What new theoretical developments since 1988 does Hawking point to that might obviate God the way oxygen displaced phlogiston? He takes the reader in steps, from the foundations of modern physics through a hope, a battle, and a leap of anti-faith. Let's proceed one at a time.

Hawking begins as every popular book on recent physics and cosmology does: by introducing the basic ideas of relativity and quantum theory. Relativity insists that our physics description of the world around us should not depend on our frame of reference. If a magnet and coil approach one another and make electricity in the coil, then this should be so whether we follow along with the coil or track the magnet. Perspective should not change our explanation of what happens.
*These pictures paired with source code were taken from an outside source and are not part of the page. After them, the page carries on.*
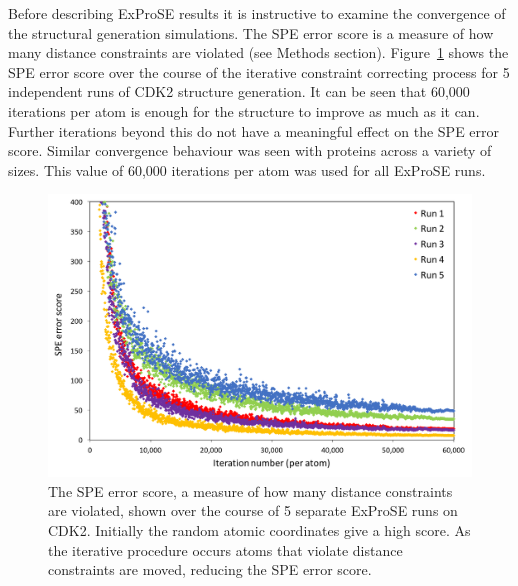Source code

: 
Before describing ExProSE results it is instructive to examine the convergence of the structural generation simulations.
The SPE error score is a measure of how many distance constraints are violated (see Methods section).
Figure~\ref{fig:spe_convergence} shows the SPE error score over the course of the iterative constraint correcting process for 5 independent runs of CDK2 structure generation.
It can be seen that 60,000 iterations per atom is enough for the structure to improve as much as it can.
Further iterations beyond this do not have a meaningful effect on the SPE error score.
Similar convergence behaviour was seen with proteins across a variety of sizes.
This value of 60,000 iterations per atom was used for all ExProSE runs.


\begin{figure}
\centering

\includegraphics[width=\textwidth]{figures/spe_convergence/spe_convergence}

\caption[Convergence of the ExProSE SPE error score for 5 separate runs on CDK2]
{The SPE error score, a measure of how many distance constraints are violated, shown over the course of 5 separate ExProSE runs on CDK2.
Initially the random atomic coordinates give a high score.
As the iterative procedure occurs atoms that violate distance constraints are moved, reducing the SPE error score.}

\label{fig:spe_convergence}
\end{figure}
This simple demand, along with Einstein's insistence that we never catch up with a beam of light (no matter how fast we go, light always appears to us to be passing at 186,000 miles per second), led to startling changes. To the shock of physicists, artists, poets, and the public, it turned out that duration, length, and simultaneity of events depend on movement. With general relativity (general in the sense of including not only constantly moving frames of reference but also accelerating ones), things got even more interesting: Einstein could consider the geometry of the whole universe (cosmology), and others began in the late 1930s to explore the bizarre, newly recognized phenomenon of black holes.
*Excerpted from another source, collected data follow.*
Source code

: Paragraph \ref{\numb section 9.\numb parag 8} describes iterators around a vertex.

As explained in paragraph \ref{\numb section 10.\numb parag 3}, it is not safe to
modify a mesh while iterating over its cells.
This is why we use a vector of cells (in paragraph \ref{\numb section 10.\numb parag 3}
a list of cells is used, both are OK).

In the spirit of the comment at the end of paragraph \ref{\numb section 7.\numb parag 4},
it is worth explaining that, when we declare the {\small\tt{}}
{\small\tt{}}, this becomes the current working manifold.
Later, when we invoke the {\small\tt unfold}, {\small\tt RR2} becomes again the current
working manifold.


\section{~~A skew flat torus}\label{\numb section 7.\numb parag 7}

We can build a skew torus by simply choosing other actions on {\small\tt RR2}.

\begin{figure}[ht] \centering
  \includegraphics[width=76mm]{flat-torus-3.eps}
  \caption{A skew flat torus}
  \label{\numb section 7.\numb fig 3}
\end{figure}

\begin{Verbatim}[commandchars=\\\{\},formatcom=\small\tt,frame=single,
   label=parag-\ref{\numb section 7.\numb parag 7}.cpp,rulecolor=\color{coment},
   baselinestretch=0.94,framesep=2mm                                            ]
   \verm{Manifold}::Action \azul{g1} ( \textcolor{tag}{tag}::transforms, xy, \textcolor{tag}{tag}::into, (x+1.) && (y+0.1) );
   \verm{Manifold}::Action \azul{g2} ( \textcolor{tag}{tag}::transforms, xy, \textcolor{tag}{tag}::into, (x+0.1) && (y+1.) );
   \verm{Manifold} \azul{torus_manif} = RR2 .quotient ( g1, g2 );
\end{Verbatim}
If relativity shook the classical world, quantum mechanics shattered it. In the 1920s, Niels Bohr, Werner Heisenberg, and Erwin Schrödinger brought to the world an account of physics in which electrons sometimes acted like waves and sometimes like particles. The idea of rigid causality had to be abandoned. When Richard Feynman and others combined relativity and quantum mechanics just after World War II, the result, a relativistic and quantum account of electric field, became a model of physical theory: The electric field became no more than the exchange of photons. In Feynman's way of thinking, in order to account for any event, every possible alternate "history" of the event had to be reckoned—and all the histories summed up. How does an electron interact with another? Feynman said: A photon could travel from one electron to another—or a photon could turn en route into a pair of particles that could then return to being a photon and complete the voyage. Even more complex processes could happen en route and all, in a certain sense, did. As physicists like to say, anything not forbidden is required. Hawking and his co-author, Leonard Mladinow, rightly emphasize this "everything that can occur does" philosophy. I wish more popular physics did.
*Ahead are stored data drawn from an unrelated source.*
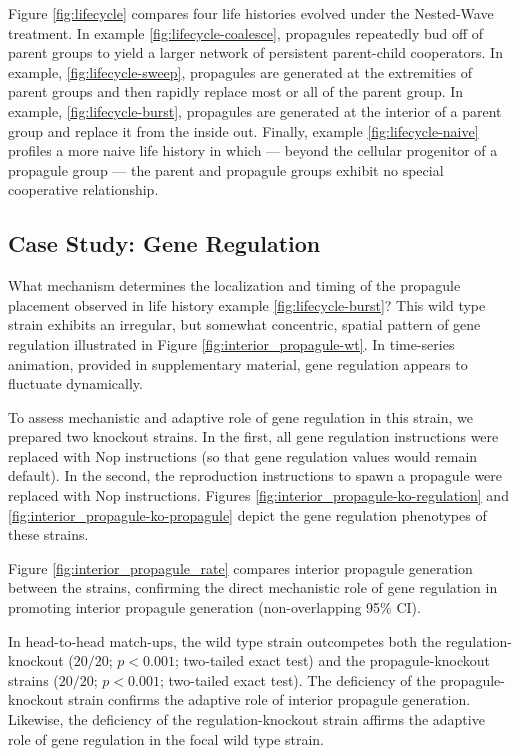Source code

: Figure \ref{fig:lifecycle} compares four life histories evolved under the Nested-Wave treatment.
In example \ref{fig:lifecycle-coalesce}, propagules repeatedly bud off of parent groups to yield a larger network of persistent parent-child cooperators.
In example, \ref{fig:lifecycle-sweep}, propagules are generated at the extremities of parent groups and then rapidly replace most or all of the parent group.
In example, \ref{fig:lifecycle-burst}, propagules are generated at the interior of a parent group and replace it from the inside out.
Finally, example \ref{fig:lifecycle-naive} profiles a more naive life history in which --- beyond the cellular progenitor of a propagule group --- the parent and propagule groups exhibit no special cooperative relationship.

\subsection{Case Study: Gene Regulation} \label{sec:gene-regulation}



What mechanism determines the localization and timing of the propagule placement observed in life history example \ref{fig:lifecycle-burst}?
This wild type strain exhibits an irregular, but somewhat concentric, spatial pattern of gene regulation illustrated in Figure \ref{fig:interior_propagule-wt}.
In time-series animation, provided in supplementary material, gene regulation appears to fluctuate dynamically.

To assess mechanistic and adaptive role of gene regulation in this strain, we prepared two knockout strains.
In the first, all gene regulation instructions were replaced with Nop instructions (so that gene regulation values would remain default).
In the second, the reproduction instructions to spawn a propagule were replaced with Nop instructions.
Figures \ref{fig:interior_propagule-ko-regulation} and \ref{fig:interior_propagule-ko-propagule} depict the gene regulation phenotypes of these strains.

Figure \ref{fig:interior_propagule_rate} compares interior propagule generation between the strains, confirming the direct mechanistic role of gene regulation in promoting interior propagule generation (non-overlapping 95\% CI).

In head-to-head match-ups, the wild type strain outcompetes both the regulation-knockout ($20/20$; $p < 0.001$; two-tailed exact test) and the propagule-knockout strains
($20/20$; $p < 0.001$; two-tailed exact test).
The deficiency of the propagule-knockout strain confirms the adaptive role of interior propagule generation.
Likewise, the deficiency of the regulation-knockout strain affirms the adaptive role of gene regulation in the focal wild type strain.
Gravity resisted all attempts to be joined to the quantum theory of force fields. But in the 1980s, string theory began to take hold. The basic idea of string theory is that the fundamental objects in the world are not miniature BBs, but instead one-dimensional, stringlike bits of matter under enormous tension. Such a strand could have different vibrational states—like a violin string. The different "notes" would correspond to different energies. The world's most famous equation, E = mc2, then tells us that these different string vibrations would have different masses. Hope was high in the '80s that this would allow one type of string to stand in for many apparently different particles. For a brief and shining moment, a whole and complete unification of physics seemed to be within grasp. The dream was that mathematical self-consistency would rule out all but the one right theory. In the absence of that theory, the still-empty throne where it will sit has been called M-Theory. Find and fully articulate M, the hopeful suggested, and the historical mission of physics would come to a close.

It hasn't happened—no fully defined M theory has yet come to rule. But that isn't all. Theorists realized that string theories had more solutions than anticipated. A lot more—maybe 10500 of them, maybe an infinite number. And each solution gives a different picture of the allowable particles and laws. What to do? Some string theorists despaired. Other string theorists tried to rethink the situation to achieve the desired unique solution to a unique theory. Anti-stringers sharpened their scissors. Give up, they said, and say the laws just happen to be what they are.

Others, now including Hawking, embraced what has come to be known as the multiverse: The idea is that there are actually many universes, each with its own set of laws and particles. Advocates see it as a natural continuation of Feynman's vision. All possible histories have indeed been followed, but this time not merely to describe the many ways a photon can go from Electron A to Electron B—this time to account for the history of the universe itself and all its laws.

As Hawking puts in it The Grand Design: "the universe appeared spontaneously, starting off in every possible way. Most of these [alternative beginnings] correspond to other universes. … [S]ome … are similar to ours, most are very different." So how to understand the fact that we find ourselves in a universe with atomic laws that operate in such a way as to make matter and life possible? If the charges on a proton and an electron were not very, very close to equal and opposite, we wouldn't be here… a miracle tuning, or a divine intervention? It is no miracle, Hawking joins multiverse supporters in saying—any more than it is a miracle that we find ourselves on a planet in that narrow region of temperature where water is liquid.

Multiverse advocates contend that the origin (or, more precisely, origins) resides in quantum fluctuations—new universes pop into existence with no more fuss than a photon transforming into an electron-positron pair and then returning to its good old photonic self. The initial spark just happens because quantum mechanics tells us that, with some probability, new universes will come into existence. Physics can account not only for how the universe works but for why it is there at all. No divine help required. It is quantum physics all the way down—accompanied by just the right lot of elementary particle physics and string theory.

The archbishop of Canterbury, with the concurrence of eminent colleagues across the religious spectrum, begs to differ with Hawking. "Belief in God is not about plugging a gap in explaining how one thing relates to another within the universe," he announced. But tell that to Pope Pius XII, who half a century ago proclaimed support for the "fiat lux" in the early glimmers of a big-bang cosmology. Or tell it to the group of Cambridge physicists around the same time who were pushing for a no-first-moment account: a steady-state cosmology that would wipe out the big bang, undermining an overly religious moment of creation. Once you start reading God's presence—or his absence—into the ever-evolving equations of physics, it is hard to keep him from coming and going, creating a stir in the process. Hawking, who briefly left the door open for the mind of God two decades ago, surely knew he would stir an outcry by slamming it shut. In fact, it was no doubt part of his grand design.